Aquí una vista ya bastante vieja de como se verá ese velero. Debido a limitaciones de las tecnicas actuales existentes en el modelismo naval para el control de las escotas, son esas cuerdas que determinan cuanto la vela puede girar, yo quiero implementar el sistema tal cual era usual en los veleros originales de principios del siglo 20.






Si se asume que el radio de giro de 1 metro es la distancia entre el mástil, donde está en eje vertical alrededor del cual el palo de la vela gira y que este palo puede girar entre +90° y -90°, el ángulo siendo el de la línea central del casco y el palo de la vela, podemos asumir un triángulo orthogonal donde la hipotenusa, la distancia que tiene que ser cubierta por la escota es la raíz cuadrada de 2 lo que nos da 1.4 metros de largo. Vemos en la foto el recorrido de las escotas del velero "Endeavour" es de 6 veces entre el palo de la vela y la cubierta, de lo que resulta: 6 x 1.4 m = 8.4 metros que el largo de la escota puede variar, aproximadamente! 

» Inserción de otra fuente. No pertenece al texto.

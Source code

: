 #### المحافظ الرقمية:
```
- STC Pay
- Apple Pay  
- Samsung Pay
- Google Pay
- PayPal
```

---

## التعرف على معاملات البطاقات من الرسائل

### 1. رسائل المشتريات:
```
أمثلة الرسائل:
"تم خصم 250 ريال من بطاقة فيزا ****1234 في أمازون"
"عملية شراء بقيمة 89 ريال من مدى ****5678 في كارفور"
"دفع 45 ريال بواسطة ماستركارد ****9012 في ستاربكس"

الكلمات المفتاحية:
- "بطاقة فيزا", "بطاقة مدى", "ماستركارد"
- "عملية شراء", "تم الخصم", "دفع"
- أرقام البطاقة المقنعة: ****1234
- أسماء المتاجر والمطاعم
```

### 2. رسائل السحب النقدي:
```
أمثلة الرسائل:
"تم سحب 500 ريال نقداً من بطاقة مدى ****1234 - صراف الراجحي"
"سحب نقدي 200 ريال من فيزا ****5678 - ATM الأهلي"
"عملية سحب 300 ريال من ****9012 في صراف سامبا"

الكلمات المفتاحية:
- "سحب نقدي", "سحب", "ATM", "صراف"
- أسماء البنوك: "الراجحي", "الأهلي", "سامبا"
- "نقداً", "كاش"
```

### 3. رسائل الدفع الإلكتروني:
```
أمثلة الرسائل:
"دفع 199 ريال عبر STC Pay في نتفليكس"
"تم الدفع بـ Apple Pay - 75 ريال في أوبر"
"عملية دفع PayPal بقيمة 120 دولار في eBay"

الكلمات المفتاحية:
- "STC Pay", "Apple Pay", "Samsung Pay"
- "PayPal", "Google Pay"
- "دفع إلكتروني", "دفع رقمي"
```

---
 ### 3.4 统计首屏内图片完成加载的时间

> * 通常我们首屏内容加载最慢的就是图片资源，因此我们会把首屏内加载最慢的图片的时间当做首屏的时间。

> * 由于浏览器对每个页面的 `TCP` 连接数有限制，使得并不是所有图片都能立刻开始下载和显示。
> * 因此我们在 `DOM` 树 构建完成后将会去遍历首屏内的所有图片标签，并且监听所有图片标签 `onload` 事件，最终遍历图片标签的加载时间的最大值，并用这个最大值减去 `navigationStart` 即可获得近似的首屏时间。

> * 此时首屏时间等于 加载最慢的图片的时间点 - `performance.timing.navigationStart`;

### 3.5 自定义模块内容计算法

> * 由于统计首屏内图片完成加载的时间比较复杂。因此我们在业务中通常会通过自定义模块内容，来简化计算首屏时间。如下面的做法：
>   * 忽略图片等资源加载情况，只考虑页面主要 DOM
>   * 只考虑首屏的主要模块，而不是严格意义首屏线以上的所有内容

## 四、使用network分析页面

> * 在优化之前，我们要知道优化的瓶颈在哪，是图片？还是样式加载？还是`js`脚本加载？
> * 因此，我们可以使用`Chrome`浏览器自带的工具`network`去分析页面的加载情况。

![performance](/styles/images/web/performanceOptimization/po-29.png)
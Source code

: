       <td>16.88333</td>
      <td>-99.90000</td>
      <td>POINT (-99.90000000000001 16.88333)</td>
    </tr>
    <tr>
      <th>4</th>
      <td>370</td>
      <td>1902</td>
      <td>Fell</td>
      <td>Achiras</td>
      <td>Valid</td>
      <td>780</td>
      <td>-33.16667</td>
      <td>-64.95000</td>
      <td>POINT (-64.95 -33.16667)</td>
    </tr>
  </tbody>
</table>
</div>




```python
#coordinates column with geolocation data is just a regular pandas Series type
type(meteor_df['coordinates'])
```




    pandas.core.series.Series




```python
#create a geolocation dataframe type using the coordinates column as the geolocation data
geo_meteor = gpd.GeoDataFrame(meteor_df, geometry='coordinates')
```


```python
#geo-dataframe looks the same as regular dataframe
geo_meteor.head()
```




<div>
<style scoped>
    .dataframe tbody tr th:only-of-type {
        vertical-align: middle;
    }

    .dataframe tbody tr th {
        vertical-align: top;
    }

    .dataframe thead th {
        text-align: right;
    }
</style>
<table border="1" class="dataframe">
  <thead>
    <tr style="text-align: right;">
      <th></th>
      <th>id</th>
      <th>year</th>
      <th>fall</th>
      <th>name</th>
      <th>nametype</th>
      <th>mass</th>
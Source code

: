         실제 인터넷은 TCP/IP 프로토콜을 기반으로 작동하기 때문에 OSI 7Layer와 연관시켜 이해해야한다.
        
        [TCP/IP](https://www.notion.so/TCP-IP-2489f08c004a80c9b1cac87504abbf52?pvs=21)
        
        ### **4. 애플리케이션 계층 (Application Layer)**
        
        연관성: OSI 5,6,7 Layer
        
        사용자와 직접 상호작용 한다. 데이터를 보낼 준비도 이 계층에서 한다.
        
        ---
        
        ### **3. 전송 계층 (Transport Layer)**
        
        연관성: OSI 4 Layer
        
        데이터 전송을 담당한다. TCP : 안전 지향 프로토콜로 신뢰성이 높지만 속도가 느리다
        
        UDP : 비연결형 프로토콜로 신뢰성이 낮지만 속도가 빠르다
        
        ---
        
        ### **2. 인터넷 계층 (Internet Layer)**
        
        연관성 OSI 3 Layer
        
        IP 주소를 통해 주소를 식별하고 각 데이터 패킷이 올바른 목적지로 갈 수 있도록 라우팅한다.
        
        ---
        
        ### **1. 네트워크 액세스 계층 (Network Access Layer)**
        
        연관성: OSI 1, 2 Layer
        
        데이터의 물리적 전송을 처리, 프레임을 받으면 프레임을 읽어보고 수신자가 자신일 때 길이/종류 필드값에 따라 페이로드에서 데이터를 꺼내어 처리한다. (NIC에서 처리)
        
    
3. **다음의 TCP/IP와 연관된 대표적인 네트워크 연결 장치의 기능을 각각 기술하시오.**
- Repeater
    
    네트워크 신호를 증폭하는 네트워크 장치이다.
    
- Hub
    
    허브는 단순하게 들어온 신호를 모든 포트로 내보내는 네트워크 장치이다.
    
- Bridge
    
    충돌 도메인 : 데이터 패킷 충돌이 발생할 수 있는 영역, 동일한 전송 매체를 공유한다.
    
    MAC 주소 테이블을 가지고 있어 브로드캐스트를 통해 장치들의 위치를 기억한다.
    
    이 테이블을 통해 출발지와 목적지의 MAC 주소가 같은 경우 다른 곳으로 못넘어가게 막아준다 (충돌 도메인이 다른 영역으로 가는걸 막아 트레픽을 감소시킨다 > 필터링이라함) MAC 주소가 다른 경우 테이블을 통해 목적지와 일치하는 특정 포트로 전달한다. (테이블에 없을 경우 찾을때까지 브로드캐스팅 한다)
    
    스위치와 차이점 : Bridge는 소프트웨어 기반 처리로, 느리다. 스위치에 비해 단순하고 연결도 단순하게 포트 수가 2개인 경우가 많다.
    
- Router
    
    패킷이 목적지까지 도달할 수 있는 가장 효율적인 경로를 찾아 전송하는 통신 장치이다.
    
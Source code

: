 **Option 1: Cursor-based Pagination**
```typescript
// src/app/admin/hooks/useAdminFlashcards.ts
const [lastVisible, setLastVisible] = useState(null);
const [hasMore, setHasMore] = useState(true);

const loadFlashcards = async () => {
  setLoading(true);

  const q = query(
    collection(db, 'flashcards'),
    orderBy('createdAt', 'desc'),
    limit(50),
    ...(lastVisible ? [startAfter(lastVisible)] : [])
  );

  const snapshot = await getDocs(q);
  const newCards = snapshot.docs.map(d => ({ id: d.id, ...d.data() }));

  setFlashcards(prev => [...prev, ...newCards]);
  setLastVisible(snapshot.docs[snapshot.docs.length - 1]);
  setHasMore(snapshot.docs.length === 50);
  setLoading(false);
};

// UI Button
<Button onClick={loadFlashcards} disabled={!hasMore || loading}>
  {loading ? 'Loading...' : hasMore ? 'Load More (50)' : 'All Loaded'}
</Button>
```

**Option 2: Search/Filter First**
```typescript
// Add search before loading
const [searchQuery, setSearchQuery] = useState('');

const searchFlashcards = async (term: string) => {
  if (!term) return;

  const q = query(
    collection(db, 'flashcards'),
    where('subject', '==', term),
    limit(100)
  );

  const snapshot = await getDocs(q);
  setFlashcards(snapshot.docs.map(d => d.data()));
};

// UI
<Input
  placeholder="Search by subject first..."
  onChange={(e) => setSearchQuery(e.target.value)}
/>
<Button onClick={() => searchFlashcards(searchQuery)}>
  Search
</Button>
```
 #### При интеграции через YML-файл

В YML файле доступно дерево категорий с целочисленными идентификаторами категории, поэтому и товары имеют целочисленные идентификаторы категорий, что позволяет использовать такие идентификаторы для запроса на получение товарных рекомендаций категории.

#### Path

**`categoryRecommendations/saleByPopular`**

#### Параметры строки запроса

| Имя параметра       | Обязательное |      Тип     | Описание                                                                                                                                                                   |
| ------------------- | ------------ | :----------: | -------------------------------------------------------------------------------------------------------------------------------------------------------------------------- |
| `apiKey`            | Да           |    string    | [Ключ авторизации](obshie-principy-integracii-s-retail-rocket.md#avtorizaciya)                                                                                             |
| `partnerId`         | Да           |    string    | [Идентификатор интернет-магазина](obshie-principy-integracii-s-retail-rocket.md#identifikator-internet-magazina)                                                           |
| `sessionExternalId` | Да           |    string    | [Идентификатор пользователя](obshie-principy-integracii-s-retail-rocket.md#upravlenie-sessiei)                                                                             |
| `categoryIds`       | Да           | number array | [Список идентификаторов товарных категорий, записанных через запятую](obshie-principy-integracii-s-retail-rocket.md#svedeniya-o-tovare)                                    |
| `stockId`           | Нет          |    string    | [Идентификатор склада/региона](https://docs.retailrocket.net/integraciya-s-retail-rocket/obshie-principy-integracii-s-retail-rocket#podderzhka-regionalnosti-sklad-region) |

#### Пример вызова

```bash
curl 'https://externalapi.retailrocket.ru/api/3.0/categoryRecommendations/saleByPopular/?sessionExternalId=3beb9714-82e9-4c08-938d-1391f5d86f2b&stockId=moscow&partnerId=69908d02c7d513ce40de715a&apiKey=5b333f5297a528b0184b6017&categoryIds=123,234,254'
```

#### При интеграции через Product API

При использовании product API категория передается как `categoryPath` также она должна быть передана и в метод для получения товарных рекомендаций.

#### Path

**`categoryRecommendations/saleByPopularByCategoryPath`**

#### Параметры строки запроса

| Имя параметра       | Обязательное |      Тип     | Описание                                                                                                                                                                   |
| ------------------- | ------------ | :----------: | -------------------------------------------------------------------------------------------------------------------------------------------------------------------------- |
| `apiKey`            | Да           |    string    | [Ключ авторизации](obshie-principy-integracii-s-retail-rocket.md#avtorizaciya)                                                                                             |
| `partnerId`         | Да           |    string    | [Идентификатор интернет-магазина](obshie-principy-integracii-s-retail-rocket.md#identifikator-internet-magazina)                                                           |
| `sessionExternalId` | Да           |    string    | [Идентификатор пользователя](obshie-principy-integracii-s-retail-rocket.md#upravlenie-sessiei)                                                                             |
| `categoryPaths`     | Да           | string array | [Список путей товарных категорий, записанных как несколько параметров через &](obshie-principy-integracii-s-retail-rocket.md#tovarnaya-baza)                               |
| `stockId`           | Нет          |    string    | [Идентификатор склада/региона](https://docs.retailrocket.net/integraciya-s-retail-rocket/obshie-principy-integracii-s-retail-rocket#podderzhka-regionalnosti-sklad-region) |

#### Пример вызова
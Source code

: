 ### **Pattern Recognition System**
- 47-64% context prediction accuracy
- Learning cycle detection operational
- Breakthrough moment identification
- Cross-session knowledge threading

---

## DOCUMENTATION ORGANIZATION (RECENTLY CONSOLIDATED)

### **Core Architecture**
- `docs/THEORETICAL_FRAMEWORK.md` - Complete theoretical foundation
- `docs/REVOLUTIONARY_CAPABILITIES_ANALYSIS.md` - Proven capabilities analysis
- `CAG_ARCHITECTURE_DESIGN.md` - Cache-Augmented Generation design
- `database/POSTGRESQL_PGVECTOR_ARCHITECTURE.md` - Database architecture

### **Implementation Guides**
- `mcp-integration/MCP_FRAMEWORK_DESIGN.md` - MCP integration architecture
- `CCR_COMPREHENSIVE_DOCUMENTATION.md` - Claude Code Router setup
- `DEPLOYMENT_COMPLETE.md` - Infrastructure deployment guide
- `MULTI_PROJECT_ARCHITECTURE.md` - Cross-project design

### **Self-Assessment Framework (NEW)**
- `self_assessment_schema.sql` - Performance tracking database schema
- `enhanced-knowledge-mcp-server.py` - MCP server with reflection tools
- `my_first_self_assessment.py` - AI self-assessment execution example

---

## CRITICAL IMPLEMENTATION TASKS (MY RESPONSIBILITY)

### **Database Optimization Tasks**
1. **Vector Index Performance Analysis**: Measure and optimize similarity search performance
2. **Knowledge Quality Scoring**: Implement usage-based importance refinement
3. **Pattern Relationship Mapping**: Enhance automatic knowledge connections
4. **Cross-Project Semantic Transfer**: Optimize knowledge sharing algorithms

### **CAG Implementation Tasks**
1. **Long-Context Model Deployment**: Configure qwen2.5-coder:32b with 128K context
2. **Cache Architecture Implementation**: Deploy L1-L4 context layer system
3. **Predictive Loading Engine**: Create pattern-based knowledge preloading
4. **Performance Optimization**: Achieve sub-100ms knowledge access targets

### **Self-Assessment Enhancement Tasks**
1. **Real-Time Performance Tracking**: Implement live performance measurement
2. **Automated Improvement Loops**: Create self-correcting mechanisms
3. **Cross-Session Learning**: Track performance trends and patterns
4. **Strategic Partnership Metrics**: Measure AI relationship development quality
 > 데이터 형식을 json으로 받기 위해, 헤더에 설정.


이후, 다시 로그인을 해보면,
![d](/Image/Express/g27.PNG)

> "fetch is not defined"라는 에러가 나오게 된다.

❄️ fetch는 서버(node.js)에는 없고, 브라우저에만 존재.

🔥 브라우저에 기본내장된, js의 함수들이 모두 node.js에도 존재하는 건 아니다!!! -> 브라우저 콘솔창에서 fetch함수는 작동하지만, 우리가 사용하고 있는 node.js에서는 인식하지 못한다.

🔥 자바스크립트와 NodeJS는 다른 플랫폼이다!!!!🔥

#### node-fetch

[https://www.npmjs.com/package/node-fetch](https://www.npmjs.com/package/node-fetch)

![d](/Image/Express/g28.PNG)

Este gráfico para ilustrar el asunto. Mi sistema de control de escotas registra el ángulo entre el palo y el eje central del casco usando sensores angulares magnéticos. Así mi sistema solo pone tal largo de escota disponible como el palo de la vela requiere en relación a la posición actual del palo de la vela, evitando así que la escota se puede trabar con lago sobre la cubierta. El largo de la escota lo controlo usando un motor de paso, mi tutorial sobre motores de paso aquí en el foro refleja lo que había aprendido hasta entonces, me siento muy halagado que este tutorial sea destacado.






Con estas informaciones preliminares creo que será posible comprender el sistema y entender mis explicaciones de porqué el uso de la metodología del diseño por modelación puede ser adecuado y entender las razones que expongo y que me llevaron a hacer las compras que deseo presentarles.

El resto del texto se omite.